B) Por su parte, el profesor Jesús Lahera publicaba el 21 de junio un artículo en el diario económico “Cinco Días” con el título “Salario durante las vacaciones”, en el que afirmaba que las sentencias del TS sientan jurisprudencia y suponen “un cambio de criterio de enorme trascendencia práctica y social”, y destacaba el margen de apreciación/interpretación que esta nueva doctrina deja a la negociación colectiva para la concreción de qué conceptos salariales deben conceptuarse como “ordinarios” o “extraordinarios” a efectos de su inclusión en la nómina de vacaciones.

Para el profesor Lahera, que también destacaba que el TS llega a sus fallos por una vía jurídica contraria a la de la AN, “este cambio jurisprudencial muestra la importancia, cada vez mayor, de la jurisprudencia europea en la solución jurídica de problemas laborales. La configuración europea de las vacaciones como un derecho, sin que puedan existir elementos que desincentiven su disfrute, ha terminado por consolidar entre nosotros la equivalencia retributiva. Un menor salario podría disuadir del ejercicio del derecho y hay que garantizar una nómina equivalente”. 

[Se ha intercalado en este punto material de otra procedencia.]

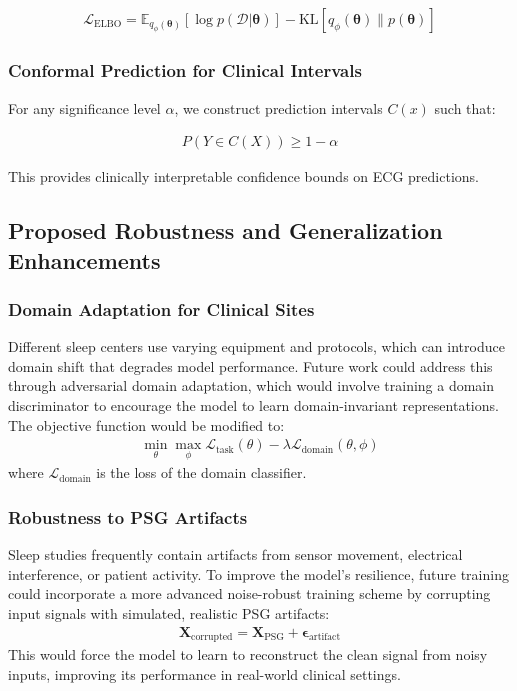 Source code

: \documentclass[10pt, conference]{IEEEtran}
\begin{document}
\begin{align}
\mathcal{L}_{\text{ELBO}} = \mathbb{E}_{q_\phi(\boldsymbol{\theta})}[\log p(\mathcal{D}|\boldsymbol{\theta})] - \text{KL}[q_\phi(\boldsymbol{\theta}) \| p(\boldsymbol{\theta})]
\end{align}

\subsubsection{Conformal Prediction for Clinical Intervals}
For any significance level $\alpha$, we construct prediction intervals $C(x)$ such that:

\begin{align}
P(Y \in C(X)) \geq 1 - \alpha
\end{align}

This provides clinically interpretable confidence bounds on ECG predictions.

\subsection{Proposed Robustness and Generalization Enhancements}

\subsubsection{Domain Adaptation for Clinical Sites}
Different sleep centers use varying equipment and protocols, which can introduce domain shift that degrades model performance. Future work could address this through adversarial domain adaptation, which would involve training a domain discriminator to encourage the model to learn domain-invariant representations. The objective function would be modified to:
\begin{align}
\min_{\theta} \max_{\phi} \mathcal{L}_{\text{task}}(\theta) - \lambda \mathcal{L}_{\text{domain}}(\theta, \phi)
\end{align}
where $\mathcal{L}_{\text{domain}}$ is the loss of the domain classifier.

\subsubsection{Robustness to PSG Artifacts}
Sleep studies frequently contain artifacts from sensor movement, electrical interference, or patient activity. To improve the model's resilience, future training could incorporate a more advanced noise-robust training scheme by corrupting input signals with simulated, realistic PSG artifacts:
\begin{align}
\mathbf{X}_{\text{corrupted}} = \mathbf{X}_{\text{PSG}} + \boldsymbol{\epsilon}_{\text{artifact}}
\end{align}
This would force the model to learn to reconstruct the clean signal from noisy inputs, improving its performance in real-world clinical settings.
\end{document}

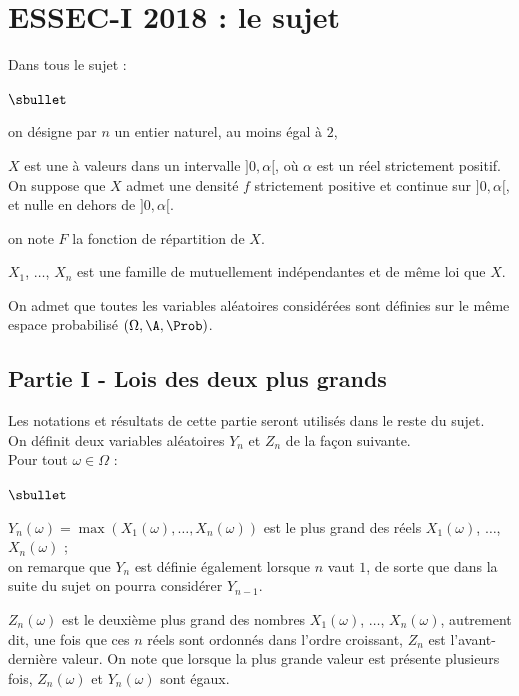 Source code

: \chapter*{ESSEC-I 2018 : le sujet}
  
%

\noindent
Dans tous le sujet :
\begin{noliste}{$\sbullet$}
\item on désigne par $n$ un entier naturel, au moins égal à $2$,
  
\item $X$ est une \var à valeurs dans un intervalle $]0,\alpha[$, où
  $\alpha$ est un réel strictement positif. On suppose que $X$ admet
  une densité $f$ strictement positive et continue sur $]0,\alpha[$,
  et nulle en dehors de $]0,\alpha[$.
  
\item on note $F$ la fonction de répartition de $X$.
  
\item $X_1$, $\ldots$, $X_n$ est une famille de \var mutuellement
  indépendantes et de même loi que $X$.
\end{noliste}
On admet que toutes les variables aléatoires considérées sont définies
sur le même espace probabilisé $(\Omega, \A, \Prob)$.


\section*{Partie I - Lois des deux plus grands}

\noindent
Les notations et résultats de cette partie seront utilisés dans le reste
du sujet.\\
On définit deux variables aléatoires $Y_n$ et $Z_n$ de la façon 
suivante.\\
Pour tout $\omega \in \Omega$ :
\begin{noliste}{$\sbullet$}
  \item $Y_n(\omega) = \max(X_1(\omega), \ldots, X_n(\omega))$ est le 
  plus grand des réels $X_1(\omega)$, $\ldots$, $X_n(\omega)$ ;\\
  on remarque que $Y_n$ est définie également lorsque $n$ vaut $1$, de 
  sorte que dans la suite du sujet on pourra considérer $Y_{n-1}$.
  
  \item $Z_n(\omega)$ est le \og deuxième plus grand \fg{} des nombres 
  $X_1(\omega)$, $\ldots$, $X_n(\omega)$, autrement dit, une fois que 
  ces $n$ réels sont ordonnés dans l'ordre croissant, $Z_n$ est 
  l'avant-dernière valeur. On note que lorsque la plus grande valeur 
  est présente plusieurs fois, $Z_n(\omega)$ et $Y_n(\omega)$ sont 
  égaux.
\end{noliste}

C) Muy atento siempre a los problemas actuales de las relaciones laborales, y con un riguroso análisis jurídico en sus comentarios, el profesor Ignacio Bertrán de Heredia publicó en su blog dos comentarios, una para cada sentencia del TS, el primero dirigido a la que afectaba a los trabajadores del sector de Contact Center, sin duda porque fue la primera que se publicó en CENDOJ, y el segundo al caso de “Telefónica Móviles”.

Pone de manifiesto el profesor Bertrán de Heredia, con prontitud, que el TS confirma el fallo de la primera sentencia de la AN “aunque siguiendo una argumentación distinta al de instancia”, tesis que reiterará en su segundo comentario respecto a dos de los puntos litigiosos (no así el tercero) suscitados ante la AN. Se destaca que mientras que la AN había procedido a la plena rectificación de la doctrina jurisprudencial anterior, a partir de la doctrina sentada en dos sentencias del TJUE de 2014, señaladamente la de 22 de mayo (asunto C-539/12) y su interpretación del art. 7.1 de la Directiva 2003/88/CE respecto a cómo deben remunerarse las vacaciones, el TS “aboga por una concepción mucho más restrictiva” y rectifica sólo “en parte” la doctrina jurisprudencial anterior, concluyendo este primer comentario, a la espera de la lectura de la segunda sentencia, con la afirmación de que “el criterio de la AN se ajusta mejor al caso Lock”.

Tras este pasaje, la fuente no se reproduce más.